- Born: 1986 (age 38–39) London, England
- Education: Elmhurst School for Dance Royal Ballet Upper School
- Occupation: ballet dancer
- Years active: 2006-present
- Spouse: Leann Underwood
- Children: 1
- Career
- Current group: American Ballet Theatre

= Thomas Forster (dancer) =

English ballet dancer (born 1986)

Thomas Alfred Forster (born 1986) is an English ballet dancer who is currently a principal dancer with the American Ballet Theatre.

Forster was born in London. He was first sent to study ballet as his mother believed it would help his karate training. His ballet teacher then recommended him to be a Junior Associate with The Royal Ballet School. At age 11, as the Royal Ballet Lower School did not offer him a spot, he started full-time training at Elmhurst School for Dance in Birmingham, where he stayed for five years. In 2002, Forster returned to London to train at the Royal Ballet Upper School.

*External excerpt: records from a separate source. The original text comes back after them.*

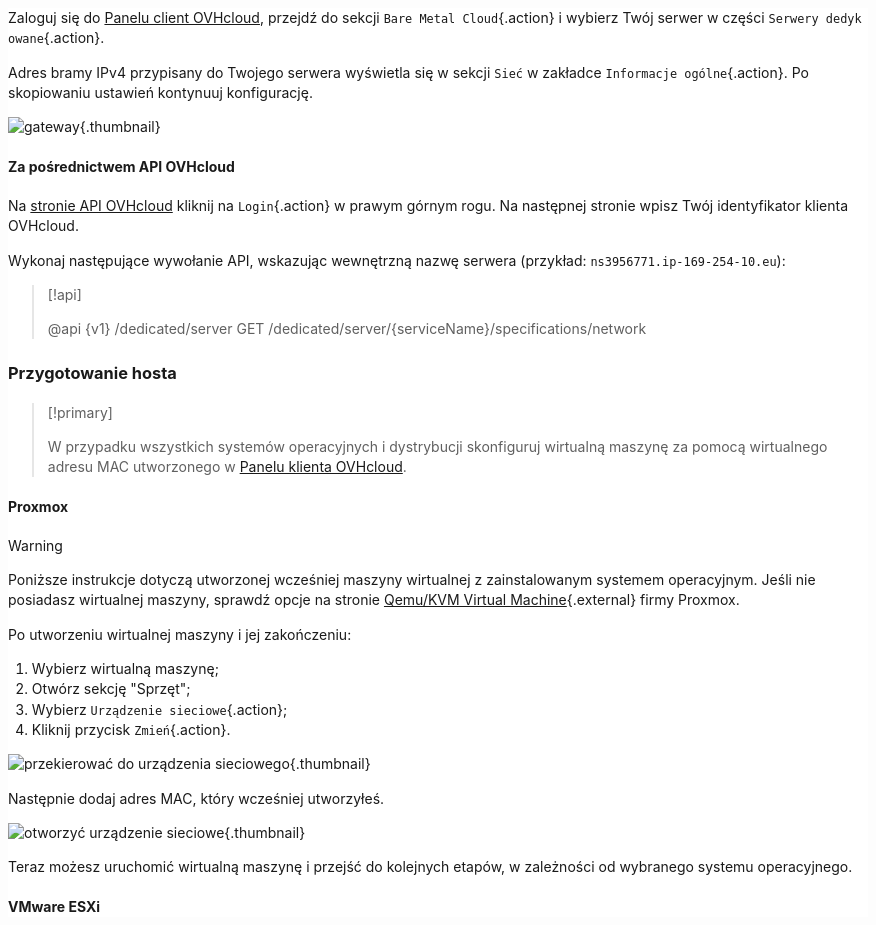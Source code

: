 Zaloguj się do [Panelu client OVHcloud](/links/manager), przejdź do sekcji `Bare Metal Cloud`{.action} i wybierz Twój serwer w części `Serwery dedykowane`{.action}.

Adres bramy IPv4 przypisany do Twojego serwera wyświetla się w sekcji `Sieć` w zakładce `Informacje ogólne`{.action}. Po skopiowaniu ustawień kontynuuj konfigurację.

![gateway](images/ipv4_information.png){.thumbnail}

#### Za pośrednictwem API OVHcloud <a name="viaapi"></a>

Na [stronie API OVHcloud](https://eu.api.ovh.com/console/) kliknij na `Login`{.action} w prawym górnym rogu. Na następnej stronie wpisz Twój identyfikator klienta OVHcloud.

Wykonaj następujące wywołanie API, wskazując wewnętrzną nazwę serwera (przykład: `ns3956771.ip-169-254-10.eu`):

> [!api]
>
> @api {v1} /dedicated/server GET /dedicated/server/{serviceName}/specifications/network
>

### Przygotowanie hosta

> [!primary]
>
> W przypadku wszystkich systemów operacyjnych i dystrybucji skonfiguruj wirtualną maszynę za pomocą wirtualnego adresu MAC utworzonego w  [Panelu klienta OVHcloud](/links/manager).
>

#### Proxmox

> [!warning]
>
> Poniższe instrukcje dotyczą utworzonej wcześniej maszyny wirtualnej z zainstalowanym systemem operacyjnym. Jeśli nie posiadasz wirtualnej maszyny, sprawdź opcje na stronie [Qemu/KVM Virtual Machine](https://pve.proxmox.com/wiki/Qemu/KVM_Virtual_Machines){.external} firmy Proxmox.
>

Po utworzeniu wirtualnej maszyny i jej zakończeniu:

 1. Wybierz wirtualną maszynę;
 2. Otwórz sekcję "Sprzęt";
 3. Wybierz `Urządzenie sieciowe`{.action};
 4. Kliknij przycisk `Zmień`{.action}.

![przekierować do urządzenia sieciowego](images/proxmox_01.png){.thumbnail}

Następnie dodaj adres MAC, który wcześniej utworzyłeś.

![otworzyć urządzenie sieciowe](images/proxmox_02.png){.thumbnail}

Teraz możesz uruchomić wirtualną maszynę i przejść do kolejnych etapów, w zależności od wybranego systemu operacyjnego.

#### VMware ESXi
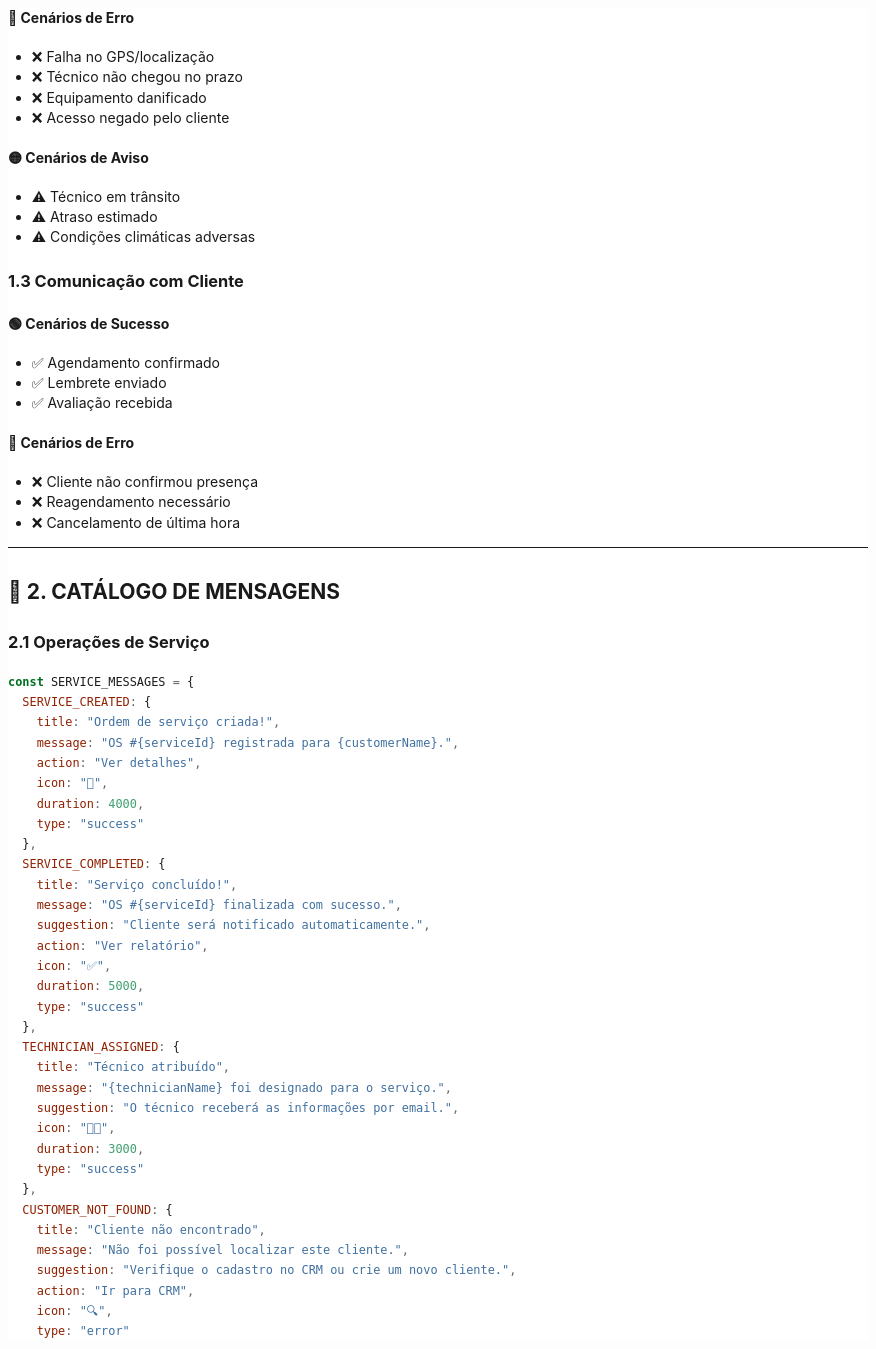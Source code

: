 #### **🔴 Cenários de Erro**
- ❌ Falha no GPS/localização
- ❌ Técnico não chegou no prazo
- ❌ Equipamento danificado
- ❌ Acesso negado pelo cliente

#### **🟡 Cenários de Aviso**
- ⚠️ Técnico em trânsito
- ⚠️ Atraso estimado
- ⚠️ Condições climáticas adversas

### **1.3 Comunicação com Cliente**

#### **🟢 Cenários de Sucesso**
- ✅ Agendamento confirmado
- ✅ Lembrete enviado
- ✅ Avaliação recebida

#### **🔴 Cenários de Erro**
- ❌ Cliente não confirmou presença
- ❌ Reagendamento necessário
- ❌ Cancelamento de última hora

---

## 🎨 **2. CATÁLOGO DE MENSAGENS**

### **2.1 Operações de Serviço**

```javascript
const SERVICE_MESSAGES = {
  SERVICE_CREATED: {
    title: "Ordem de serviço criada!",
    message: "OS #{serviceId} registrada para {customerName}.",
    action: "Ver detalhes",
    icon: "🔧",
    duration: 4000,
    type: "success"
  },
  SERVICE_COMPLETED: {
    title: "Serviço concluído!",
    message: "OS #{serviceId} finalizada com sucesso.",
    suggestion: "Cliente será notificado automaticamente.",
    action: "Ver relatório",
    icon: "✅",
    duration: 5000,
    type: "success"
  },
  TECHNICIAN_ASSIGNED: {
    title: "Técnico atribuído",
    message: "{technicianName} foi designado para o serviço.",
    suggestion: "O técnico receberá as informações por email.",
    icon: "👨‍🔧",
    duration: 3000,
    type: "success"
  },
  CUSTOMER_NOT_FOUND: {
    title: "Cliente não encontrado",
    message: "Não foi possível localizar este cliente.",
    suggestion: "Verifique o cadastro no CRM ou crie um novo cliente.",
    action: "Ir para CRM",
    icon: "🔍",
    type: "error"
```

In 2006, Forster moved to New York City to join the American Ballet Theatre Studio Company, became an apprentice with the main company in January 2007 and was taken to the corps de ballet in December. As a corps dancer he partnered with principal dancer Julie Kent in Jardin aux lilas when his scheduled partner was injured. He was made soloist in 2015 and principal dancer in 2020. Forster is also a National Academy of Sports Medicine certified personal trainer, and trains his colleagues at ABT.

Forster is married to fellow ABT dancer Leann Underwood and has a son.